Material for the task »
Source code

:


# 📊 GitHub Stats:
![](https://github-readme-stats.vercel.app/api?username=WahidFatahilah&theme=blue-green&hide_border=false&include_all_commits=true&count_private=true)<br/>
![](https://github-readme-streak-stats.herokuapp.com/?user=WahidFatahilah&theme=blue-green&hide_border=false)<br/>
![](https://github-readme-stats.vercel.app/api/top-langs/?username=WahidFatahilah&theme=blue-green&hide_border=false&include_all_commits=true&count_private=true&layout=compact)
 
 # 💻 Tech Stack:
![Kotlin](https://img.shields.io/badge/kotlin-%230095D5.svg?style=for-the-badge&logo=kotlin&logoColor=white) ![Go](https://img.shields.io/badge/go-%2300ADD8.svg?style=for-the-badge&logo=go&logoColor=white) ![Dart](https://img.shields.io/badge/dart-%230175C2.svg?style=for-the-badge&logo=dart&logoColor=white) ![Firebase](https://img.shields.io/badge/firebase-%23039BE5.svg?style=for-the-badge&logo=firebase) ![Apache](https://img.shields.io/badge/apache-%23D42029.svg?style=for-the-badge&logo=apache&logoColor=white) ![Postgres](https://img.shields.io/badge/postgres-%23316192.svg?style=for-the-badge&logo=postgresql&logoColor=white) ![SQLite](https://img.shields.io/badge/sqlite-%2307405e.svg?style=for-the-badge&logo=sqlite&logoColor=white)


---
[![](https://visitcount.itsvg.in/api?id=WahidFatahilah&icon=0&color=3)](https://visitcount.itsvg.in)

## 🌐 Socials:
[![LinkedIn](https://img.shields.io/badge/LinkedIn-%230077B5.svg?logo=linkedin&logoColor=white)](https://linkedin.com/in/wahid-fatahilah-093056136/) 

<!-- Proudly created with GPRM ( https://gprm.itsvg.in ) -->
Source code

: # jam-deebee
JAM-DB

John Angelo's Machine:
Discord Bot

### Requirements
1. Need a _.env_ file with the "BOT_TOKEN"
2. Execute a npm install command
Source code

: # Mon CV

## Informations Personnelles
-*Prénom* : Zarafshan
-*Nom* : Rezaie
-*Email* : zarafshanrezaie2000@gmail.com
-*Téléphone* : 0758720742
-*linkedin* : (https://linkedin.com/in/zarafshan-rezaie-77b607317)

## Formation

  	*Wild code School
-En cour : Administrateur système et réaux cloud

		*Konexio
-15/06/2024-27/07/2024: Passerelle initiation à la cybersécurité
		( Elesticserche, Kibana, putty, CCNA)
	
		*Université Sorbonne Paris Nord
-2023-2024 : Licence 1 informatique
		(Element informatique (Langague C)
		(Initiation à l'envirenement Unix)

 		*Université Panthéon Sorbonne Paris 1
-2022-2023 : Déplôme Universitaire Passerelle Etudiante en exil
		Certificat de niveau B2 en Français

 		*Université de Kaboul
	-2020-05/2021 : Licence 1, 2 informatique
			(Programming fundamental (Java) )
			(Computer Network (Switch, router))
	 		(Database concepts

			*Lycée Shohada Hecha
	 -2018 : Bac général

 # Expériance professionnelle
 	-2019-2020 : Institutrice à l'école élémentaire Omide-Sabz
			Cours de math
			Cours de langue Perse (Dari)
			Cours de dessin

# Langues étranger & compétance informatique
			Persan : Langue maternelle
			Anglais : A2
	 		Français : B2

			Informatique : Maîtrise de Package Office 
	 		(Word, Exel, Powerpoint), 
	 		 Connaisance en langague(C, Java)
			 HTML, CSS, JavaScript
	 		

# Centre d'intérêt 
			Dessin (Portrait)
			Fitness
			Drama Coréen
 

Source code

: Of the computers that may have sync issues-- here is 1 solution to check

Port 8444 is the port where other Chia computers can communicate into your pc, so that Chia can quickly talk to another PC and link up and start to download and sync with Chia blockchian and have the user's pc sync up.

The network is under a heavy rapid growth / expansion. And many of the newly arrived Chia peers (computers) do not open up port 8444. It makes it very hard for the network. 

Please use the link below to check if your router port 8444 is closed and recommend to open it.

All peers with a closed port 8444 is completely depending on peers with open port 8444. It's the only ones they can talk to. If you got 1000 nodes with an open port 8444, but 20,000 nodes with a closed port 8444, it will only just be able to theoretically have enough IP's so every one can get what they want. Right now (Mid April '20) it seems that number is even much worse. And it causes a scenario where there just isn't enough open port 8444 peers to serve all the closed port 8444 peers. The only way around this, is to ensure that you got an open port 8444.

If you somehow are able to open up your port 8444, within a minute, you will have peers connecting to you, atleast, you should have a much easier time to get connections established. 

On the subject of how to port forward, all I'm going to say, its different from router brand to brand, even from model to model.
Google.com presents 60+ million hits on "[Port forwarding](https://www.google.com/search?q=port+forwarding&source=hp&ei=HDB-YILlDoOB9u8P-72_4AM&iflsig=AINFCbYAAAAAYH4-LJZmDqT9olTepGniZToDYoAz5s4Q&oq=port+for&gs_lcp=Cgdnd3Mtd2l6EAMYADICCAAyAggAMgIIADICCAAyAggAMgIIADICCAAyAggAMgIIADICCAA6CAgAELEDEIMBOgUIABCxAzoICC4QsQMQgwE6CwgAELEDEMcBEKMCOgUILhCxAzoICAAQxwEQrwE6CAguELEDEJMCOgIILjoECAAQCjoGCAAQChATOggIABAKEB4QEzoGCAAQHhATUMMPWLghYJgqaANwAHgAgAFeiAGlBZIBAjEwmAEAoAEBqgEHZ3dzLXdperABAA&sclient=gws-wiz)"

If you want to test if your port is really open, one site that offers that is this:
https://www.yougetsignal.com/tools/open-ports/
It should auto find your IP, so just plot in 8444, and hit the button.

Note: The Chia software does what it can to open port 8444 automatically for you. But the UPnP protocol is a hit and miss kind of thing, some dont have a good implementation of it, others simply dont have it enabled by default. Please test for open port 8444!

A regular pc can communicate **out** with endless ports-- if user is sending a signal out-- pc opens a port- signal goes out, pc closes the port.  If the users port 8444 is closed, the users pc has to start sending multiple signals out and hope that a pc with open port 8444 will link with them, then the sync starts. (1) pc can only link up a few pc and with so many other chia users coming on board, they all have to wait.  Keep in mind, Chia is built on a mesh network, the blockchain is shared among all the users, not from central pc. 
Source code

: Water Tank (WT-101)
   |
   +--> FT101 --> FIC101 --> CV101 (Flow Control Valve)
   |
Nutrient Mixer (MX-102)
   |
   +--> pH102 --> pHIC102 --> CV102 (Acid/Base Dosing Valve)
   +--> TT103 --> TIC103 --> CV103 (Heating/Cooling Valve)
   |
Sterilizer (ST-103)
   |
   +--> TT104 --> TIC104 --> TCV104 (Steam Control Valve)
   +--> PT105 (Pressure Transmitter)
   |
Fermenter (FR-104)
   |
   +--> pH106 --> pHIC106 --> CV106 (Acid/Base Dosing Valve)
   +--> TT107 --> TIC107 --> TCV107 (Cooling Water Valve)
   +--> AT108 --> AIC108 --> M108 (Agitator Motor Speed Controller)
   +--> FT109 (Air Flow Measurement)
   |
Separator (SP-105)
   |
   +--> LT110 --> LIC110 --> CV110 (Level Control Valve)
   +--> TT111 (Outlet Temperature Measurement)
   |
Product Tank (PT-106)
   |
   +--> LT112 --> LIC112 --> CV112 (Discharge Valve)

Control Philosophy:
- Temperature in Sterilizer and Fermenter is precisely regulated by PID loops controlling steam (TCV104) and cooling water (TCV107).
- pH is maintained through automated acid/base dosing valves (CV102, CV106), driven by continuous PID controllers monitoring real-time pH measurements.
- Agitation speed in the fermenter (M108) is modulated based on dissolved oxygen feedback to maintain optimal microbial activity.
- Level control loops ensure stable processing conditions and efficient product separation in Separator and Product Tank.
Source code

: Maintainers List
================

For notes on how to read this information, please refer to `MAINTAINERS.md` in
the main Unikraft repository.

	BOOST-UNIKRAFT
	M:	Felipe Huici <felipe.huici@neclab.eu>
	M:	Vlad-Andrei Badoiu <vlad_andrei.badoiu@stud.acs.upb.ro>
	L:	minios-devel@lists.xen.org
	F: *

What you are asked to do »
Copy the lines of the data above exactly as written, beginning with the line containing "( Elesticserche, Kibana, putty, CCNA)" and ending with the line containing "Please use the", and leave out all other lines.

Exercise result »
		( Elesticserche, Kibana, putty, CCNA)
	
		*Université Sorbonne Paris Nord
-2023-2024 : Licence 1 informatique
		(Element informatique (Langague C)
		(Initiation à l'envirenement Unix)

 		*Université Panthéon Sorbonne Paris 1
-2022-2023 : Déplôme Universitaire Passerelle Etudiante en exil
		Certificat de niveau B2 en Français

 		*Université de Kaboul
	-2020-05/2021 : Licence 1, 2 informatique
			(Programming fundamental (Java) )
			(Computer Network (Switch, router))
	 		(Database concepts

			*Lycée Shohada Hecha
	 -2018 : Bac général

 # Expériance professionnelle
 	-2019-2020 : Institutrice à l'école élémentaire Omide-Sabz
			Cours de math
			Cours de langue Perse (Dari)
			Cours de dessin

# Langues étranger & compétance informatique
			Persan : Langue maternelle
			Anglais : A2
	 		Français : B2

			Informatique : Maîtrise de Package Office 
	 		(Word, Exel, Powerpoint), 
	 		 Connaisance en langague(C, Java)
			 HTML, CSS, JavaScript
	 		

# Centre d'intérêt 
			Dessin (Portrait)
			Fitness
			Drama Coréen
 

Source code

: Of the computers that may have sync issues-- here is 1 solution to check

Port 8444 is the port where other Chia computers can communicate into your pc, so that Chia can quickly talk to another PC and link up and start to download and sync with Chia blockchian and have the user's pc sync up.

The network is under a heavy rapid growth / expansion. And many of the newly arrived Chia peers (computers) do not open up port 8444. It makes it very hard for the network. 

Please use the link below to check if your router port 8444 is closed and recommend to open it.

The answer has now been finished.